Upaya hukum ini adalah dengan cara menyelesaikan sengketa tersebut
melalui Badan Arbitrase Perdagangan Berjangka Komoditi (BAKTI).
BAKTI mengkhususkan diri pada sengketa perdata yang berkenaan
dengan Perdagangan Berjangka Komoditi, Sistem Resi Gudang dan/
atau transaksi-transaksi lain yang diatur Badan Pengawas Perdagangan
Berjangka Komoditi (Bappebti).
Berdasarkan penjelasan tersebut, maka dapat dikatakan bahwa BAKTI
adalah pengadilan swasta khusus untuk bidang komoditi. Selain itu,
proses penyelesaian sengketa dalam transaksi aset kripto dapat
diselesaikan melalui Badan Penyelesaian Sengketa Konsumen (BPSK)

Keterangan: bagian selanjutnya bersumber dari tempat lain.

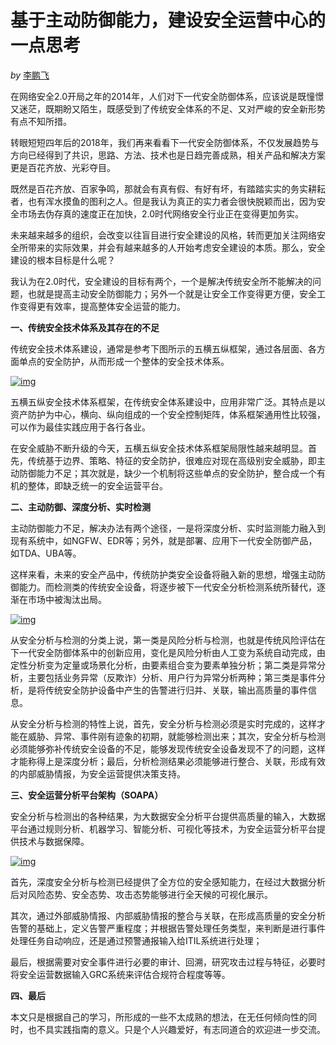 # 基于主动防御能力，建设安全运营中心的一点思考

*by* [李鹏飞](https://www.sec-un.org/author/lipengfei/)

在网络安全2.0开局之年的2014年，人们对下一代安全防御体系，应该说是既憧憬又迷茫，既期盼又陌生，既感受到了传统安全体系的不足、又对严峻的安全新形势有点不知所措。

转眼短短四年后的2018年，我们再来看看下一代安全防御体系，不仅发展趋势与方向已经得到了共识，思路、方法、技术也是日趋完善成熟，相关产品和解决方案更是百花齐放、光彩夺目。

既然是百花齐放、百家争鸣，那就会有真有假、有好有坏，有踏踏实实的务实耕耘者，也有浑水摸鱼的图利之人。但是我认为真正的实力者会很快脱颖而出，因为安全市场去伪存真的速度正在加快，2.0时代网络安全行业正在变得更加务实。

未来越来越多的组织，会改变以往盲目进行安全建设的风格，转而更加关注网络安全所带来的实际效果，并会有越来越多的人开始考虑安全建设的本质。那么，安全建设的根本目标是什么呢？

我认为在2.0时代，安全建设的目标有两个，一个是解决传统安全所不能解决的问题，也就是提高主动安全防御能力；另外一个就是让安全工作变得更方便，安全工作变得更有效率，提高整体安全运营的能力。

**一、传统安全技术体系及其存在的不足**

传统安全技术体系建设，通常是参考下图所示的五横五纵框架，通过各层面、各方面单点的安全防护，从而形成一个整体的安全技术体系。

[![img](https://www.sec-un.org/wp-content/uploads/2019/01/%E5%9B%BE%E7%89%87-1.png)](https://www.sec-un.org/wp-content/uploads/2019/01/%E5%9B%BE%E7%89%87-1.png)

五横五纵安全技术体系框架，在传统安全体系建设中，应用非常广泛。其特点是以资产防护为中心，横向、纵向组成的一个安全控制矩阵，体系框架通用性比较强，可以作为最佳实践应用于各行各业。

在安全威胁不断升级的今天，五横五纵安全技术体系框架局限性越来越明显。首先，传统基于边界、策略、特征的安全防护，很难应对现在高级别安全威胁，即主动防御能力不足；其次就是，缺少一个机制将这些单点的安全防护，整合成一个有机的整体，即缺乏统一的安全运营平台。

**二、主动防御、深度分析、实时检测**

主动防御能力不足，解决办法有两个途径，一是将深度分析、实时监测能力融入到现有系统中，如NGFW、EDR等；另外，就是部署、应用下一代安全防御产品，如TDA、UBA等。

这样来看，未来的安全产品中，传统防护类安全设备将融入新的思想，增强主动防御能力。而检测类的传统安全设备，将逐步被下一代安全分析检测系统所替代，逐渐在市场中被淘汰出局。

[![img](https://www.sec-un.org/wp-content/uploads/2019/01/%E5%9B%BE%E7%89%87-2.png)](https://www.sec-un.org/wp-content/uploads/2019/01/%E5%9B%BE%E7%89%87-2.png)

从安全分析与检测的分类上说，第一类是风险分析与检测，也就是传统风险评估在下一代安全防御体系中的创新应用，变化是风险分析由人工变为系统自动完成，由定性分析变为定量或场景化分析，由要素组合变为要素单独分析；第二类是异常分析，主要包括业务异常（反欺诈）分析、用户行为异常分析两种；第三类是事件分析，是将传统安全防护设备中产生的告警进行归并、关联，输出高质量的事件信息。

从安全分析与检测的特性上说，首先，安全分析与检测必须是实时完成的，这样才能在威胁、异常、事件刚有迹象的初期，就能够检测出来；其次，安全分析与检测必须能够弥补传统安全设备的不足，能够发现传统安全设备发现不了的问题，这样才能称得上是深度分析；最后，分析检测结果必须能够进行整合、关联，形成有效的内部威胁情报，为安全运营提供决策支持。

**三、安全运营分析平台架构（SOAPA）**

安全分析与检测出的各种结果，为大数据安全分析平台提供高质量的输入，大数据平台通过规则分析、机器学习、智能分析、可视化等技术，为安全运营分析平台提供技术与数据保障。

[![img](https://www.sec-un.org/wp-content/uploads/2019/01/%E5%9B%BE%E7%89%87-3.png)](https://www.sec-un.org/wp-content/uploads/2019/01/%E5%9B%BE%E7%89%87-3.png)

首先，深度安全分析与检测已经提供了全方位的安全感知能力，在经过大数据分析后对风险态势、安全态势、攻击态势能够进行全天候的可视化展示。

其次，通过外部威胁情报、内部威胁情报的整合与关联，在形成高质量的安全分析告警的基础上，定义告警严重程度；并根据告警处理任务类型，来判断是进行事件处理任务自动响应，还是通过预警通报输入给ITIL系统进行处理；

最后，根据需要对安全事件进行必要的审计、回溯，研究攻击过程与特征，必要时将安全运营数据输入GRC系统来评估合规符合程度等等。

**四、最后**

本文只是根据自己的学习，所形成的一些不太成熟的想法，在无任何倾向性的同时，也不具实践指南的意义。只是个人兴趣爱好，有志同道合的欢迎进一步交流。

dimana berdasarkan Pasal 52 Undang-Undang Perlindungan
Konsumen, BPSK memiliki kewenangan untuk melaksanakan
penanganan dan penyelesaian sengketa konsumen, dengan cara
melalui mediasi atau arbitrase atau konsiliasi.
Terkait dengan perlindungan hukum terhadap kerugian yang dialami
oleh konsumen (Investor) dalam transaksi aset kripto yang disebabkan
oleh penipuan pelaku usaha yang menjual aset kripto dapat
mengajukan gugatan penyelesaian sengketa kepada BPSK dimana
putusan BPSK bersifat final dan mengikat.